Dieses Interview erschien zuerst im April 2024. Anlässlich von 80 Jahren Kriegsende veröffentlichen wir es an dieser Stelle erneut. 

Frau Brix, Sie sind die Tochter eines deutschen Nazi-Täters, und Sie, Madame Cossu Alba, die eines französischen Résistance-Kämpfers. Wie haben Sie einander kennengelernt?
Brix: Ein Freund und ich waren 2014 in die KZ-Gedenkstätte Neuengamme in Hamburg eingeladen, um erstmals öffentlich über unsere Familiengeschichten zu sprechen. Im Publikum saßen ehemalige Häftlinge sowie deren Kinder und Enkel. Sie können sich denken, wie aufgeregt ich war. Nach unserem Vortrag trat tiefes Schweigen ein. Gefühlt nach einer Ewigkeit stand ein älterer Herr auf, Sohn eines Résistance-Kämpfers, der im KZ Neuengamme ermordet worden war. Er sagte: Zum ersten Mal sei ihm klar geworden, dass auch die Kinder der Täter eine Last tragen. So wie die Kinder der Résistance nicht automatisch Helden seien, weil ihre Väter Helden waren – genauso seien die Kinder der Täter keine Schuldigen, weil ihre Väter schuldig sind. Das war sehr befreiend. 

Cossu Alba: Der Mann war ein Freund von mir, Jean-Michel Gaussot. Im darauffolgenden Jahr konnte er nicht selbst nach Neuengamme kommen, also fuhr ich hin. Und traf Barbara. Mein erster Eindruck war, dass wir bereits Freundinnen waren. 

Was schätzen Sie aneinander?
Brix: Ich mag an Yvonne, dass sie so französisch ist.

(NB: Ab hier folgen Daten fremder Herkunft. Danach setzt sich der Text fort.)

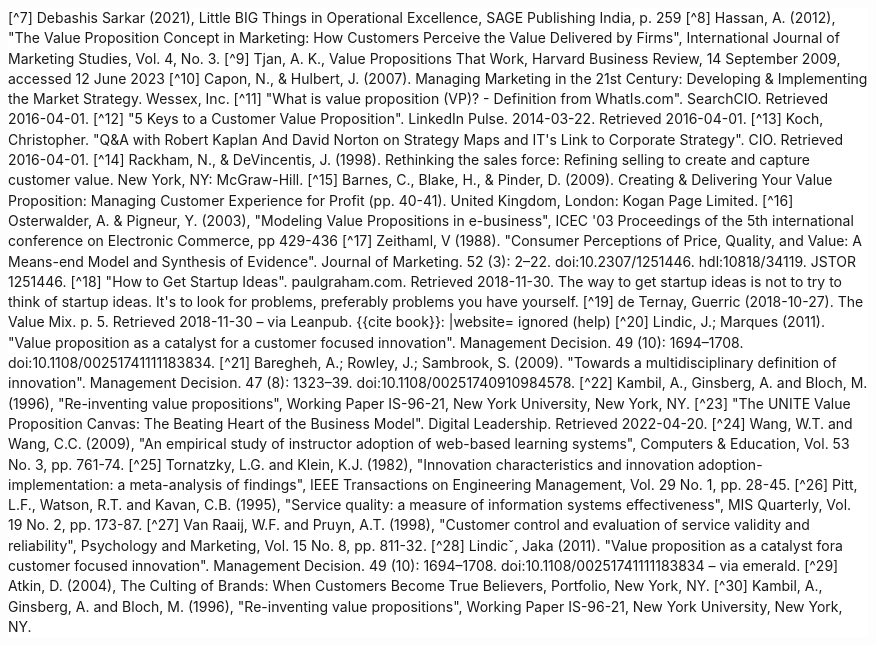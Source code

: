 [^7] Debashis Sarkar (2021), Little BIG Things in Operational Excellence, SAGE Publishing India, p. 259
[^8] Hassan, A. (2012), "The Value Proposition Concept in Marketing: How Customers Perceive the Value Delivered by Firms", International Journal of Marketing Studies, Vol. 4, No. 3.
[^9] Tjan, A. K., Value Propositions That Work, Harvard Business Review, 14 September 2009, accessed 12 June 2023
[^10] Capon, N., & Hulbert, J. (2007). Managing Marketing in the 21st Century: Developing & Implementing the Market Strategy. Wessex, Inc.
[^11] "What is value proposition (VP)? - Definition from WhatIs.com". SearchCIO. Retrieved 2016-04-01.
[^12] "5 Keys to a Customer Value Proposition". LinkedIn Pulse. 2014-03-22. Retrieved 2016-04-01.
[^13] Koch, Christopher. "Q&A with Robert Kaplan And David Norton on Strategy Maps and IT's Link to Corporate Strategy". CIO. Retrieved 2016-04-01.
[^14] Rackham, N., & DeVincentis, J. (1998). Rethinking the sales force: Refining selling to create and capture customer value. New York, NY: McGraw-Hill.
[^15] Barnes, C., Blake, H., & Pinder, D. (2009). Creating & Delivering Your Value Proposition: Managing Customer Experience for Profit (pp. 40-41). United Kingdom, London: Kogan Page Limited.
[^16] Osterwalder, A. & Pigneur, Y. (2003), "Modeling Value Propositions in e-business", ICEC '03 Proceedings of the 5th international conference on Electronic Commerce, pp 429-436
[^17] Zeithaml, V (1988). "Consumer Perceptions of Price, Quality, and Value: A Means-end Model and Synthesis of Evidence". Journal of Marketing. 52 (3): 2–22. doi:10.2307/1251446. hdl:10818/34119. JSTOR 1251446.
[^18] "How to Get Startup Ideas". paulgraham.com. Retrieved 2018-11-30. The way to get startup ideas is not to try to think of startup ideas. It's to look for problems, preferably problems you have yourself.
[^19] de Ternay, Guerric (2018-10-27). The Value Mix. p. 5. Retrieved 2018-11-30 – via Leanpub. {{cite book}}: |website= ignored (help)
[^20] Lindic, J.; Marques (2011). "Value proposition as a catalyst for a customer focused innovation". Management Decision. 49 (10): 1694–1708. doi:10.1108/00251741111183834.
[^21] Baregheh, A.; Rowley, J.; Sambrook, S. (2009). "Towards a multidisciplinary definition of innovation". Management Decision. 47 (8): 1323–39. doi:10.1108/00251740910984578.
[^22] Kambil, A., Ginsberg, A. and Bloch, M. (1996), "Re-inventing value propositions", Working Paper IS-96-21, New York University, New York, NY.
[^23] "The UNITE Value Proposition Canvas: The Beating Heart of the Business Model". Digital Leadership. Retrieved 2022-04-20.
[^24] Wang, W.T. and Wang, C.C. (2009), "An empirical study of instructor adoption of web-based learning systems", Computers & Education, Vol. 53 No. 3, pp. 761-74.
[^25] Tornatzky, L.G. and Klein, K.J. (1982), "Innovation characteristics and innovation adoption-implementation: a meta-analysis of findings", IEEE Transactions on Engineering Management, Vol. 29 No. 1, pp. 28-45.
[^26] Pitt, L.F., Watson, R.T. and Kavan, C.B. (1995), "Service quality: a measure of information systems effectiveness", MIS Quarterly, Vol. 19 No. 2, pp. 173-87.
[^27] Van Raaij, W.F. and Pruyn, A.T. (1998), "Customer control and evaluation of service validity and reliability", Psychology and Marketing, Vol. 15 No. 8, pp. 811-32.
[^28] Lindicˇ, Jaka (2011). "Value proposition as a catalyst fora customer focused innovation". Management Decision. 49 (10): 1694–1708. doi:10.1108/00251741111183834 – via emerald.
[^29] Atkin, D. (2004), The Culting of Brands: When Customers Become True Believers, Portfolio, New York, NY.
[^30] Kambil, A., Ginsberg, A. and Bloch, M. (1996), "Re-inventing value propositions", Working Paper IS-96-21, New York University, New York, NY.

Ihr Temperament, ihre wache Art. Unsere politischen Einstellungen sind ähnlich.

Cossu Alba: Barbara hat eine französische Seite, die ich an anderen Deutschen selten sehe. Sie ist spontan, redet offen, sie zeigt, was sie fühlt.

Haben Sie ein Lieblingsthema?
Cossu Alba: Essen, Wein und Politik. Derzeit erinnert uns die gesellschaftspolitische Situation an die Zeit unserer Väter in den 1930er- und 40er-Jahren. Da kehrt vieles zurück, so empfinden wir das.